School board members in the Patrick Henry district are encouraging their science teachers to examine intelligent design, when they examine how life originated and changes. It's the idea that life must have been designed by a higher power because of its complexity.
We feel it's important for teachers to feel comfortable when questions are raised in their classrooms and to also allow students the opportunity for discussion about the theories about some creators, said John Hall, superintendent of the 1,200-student rural district in Henry County.
It's a conservative area.
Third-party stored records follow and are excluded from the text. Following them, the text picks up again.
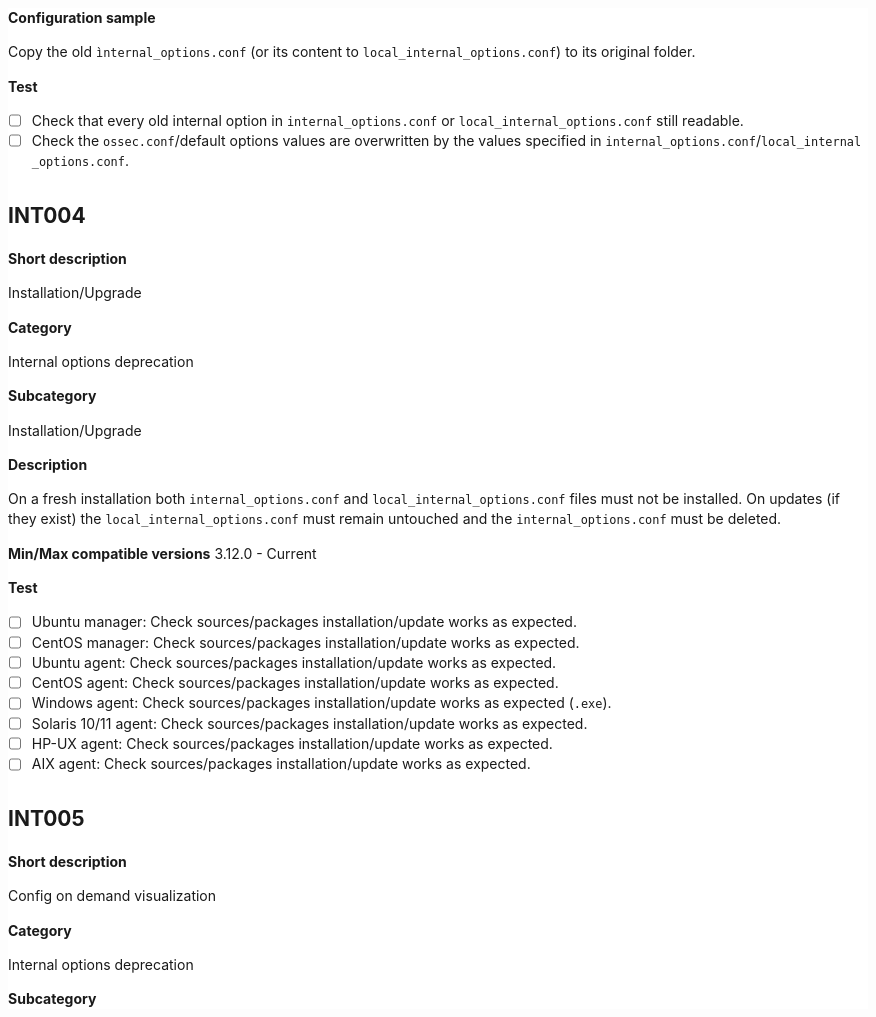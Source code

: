 **Configuration sample**

Copy the old ``ìnternal_options.conf`` (or its content to ``local_internal_options.conf``) to its original folder.

**Test**

- [ ] Check that every old internal option in `internal_options.conf` or `local_internal_options.conf` still readable.
- [ ] Check the `ossec.conf`/default options values are overwritten by the values specified in `internal_options.conf`/`local_internal_options.conf`.

## INT004

**Short description**

Installation/Upgrade

**Category**

Internal options deprecation

**Subcategory**

Installation/Upgrade

**Description**

On a fresh installation both `internal_options.conf` and `local_internal_options.conf` files must not be installed.
On updates (if they exist) the `local_internal_options.conf` must remain untouched and the `internal_options.conf` must be deleted.

**Min/Max compatible versions**
3.12.0 - Current

**Test**

- [ ] Ubuntu manager: Check sources/packages installation/update works as expected.
- [ ] CentOS manager: Check sources/packages installation/update works as expected.
- [ ] Ubuntu agent: Check sources/packages installation/update works as expected.
- [ ] CentOS agent: Check sources/packages installation/update works as expected.
- [ ] Windows agent: Check sources/packages installation/update works as expected (`.exe`).
- [ ] Solaris 10/11 agent: Check sources/packages installation/update works as expected.
- [ ] HP-UX agent: Check sources/packages installation/update works as expected.
- [ ] AIX agent: Check sources/packages installation/update works as expected.

## INT005

**Short description**

Config on demand visualization

**Category**

Internal options deprecation

**Subcategory**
A good many of us spend a lot of time in churches, and those beliefs are important and should be discussed in these classes, he said.
Diana Hunn, president of the Science Education Council of Ohio, whose members are elementary, secondary and college science teachers, called the district's encouragement disheartening.
That's very sad, she said. Intelligent design is not science, and has no place in science classrooms.
The state Board of Education is trying to decide whether alternatives should be included in the new guidelines outlining what students at each grade level should know about science.
The 19-member board and its standards committee meet Monday in Columbus. The science standards are on the committee's agenda, but Tom McClain, one of its co-chairs, said he doesn't expect the committee to make a decision on the standards yet.
A majority of members of the standards committee favor including alternatives to evolution. However, the full board, which must approve the standards by year's end, is more evenly divided.
Warren Russell, executive director of the Ohio School Boards Association, said he believes Patrick Henry is the first district publicly to take a stand on the issue.
Mr. Hall said Patrick Henry's board unanimously approved the resolution in April because teachers in Ohio aren't encouraged to examine other viewpoints, so many feel wary of doing so.
We wanted to spell it out that they can do this, and we think they should do this, he said.
Ms. Hunn said she fears more districts will follow Patrick Henry's lead.
Ohio doesn't bar teachers from discussing alternatives to evolution, however, the U.S. Supreme Court has ruled that mandating that creationism, drawn from the Bible, be taught in public schools is unconstitutional.
Supporters of evolution say intelligent design is creationism in disguise.
Critics of evolution are pressing the board to soften a strong statement about evolution included in the rough drafts of the new guidelines to allow for classroom instruction on other views.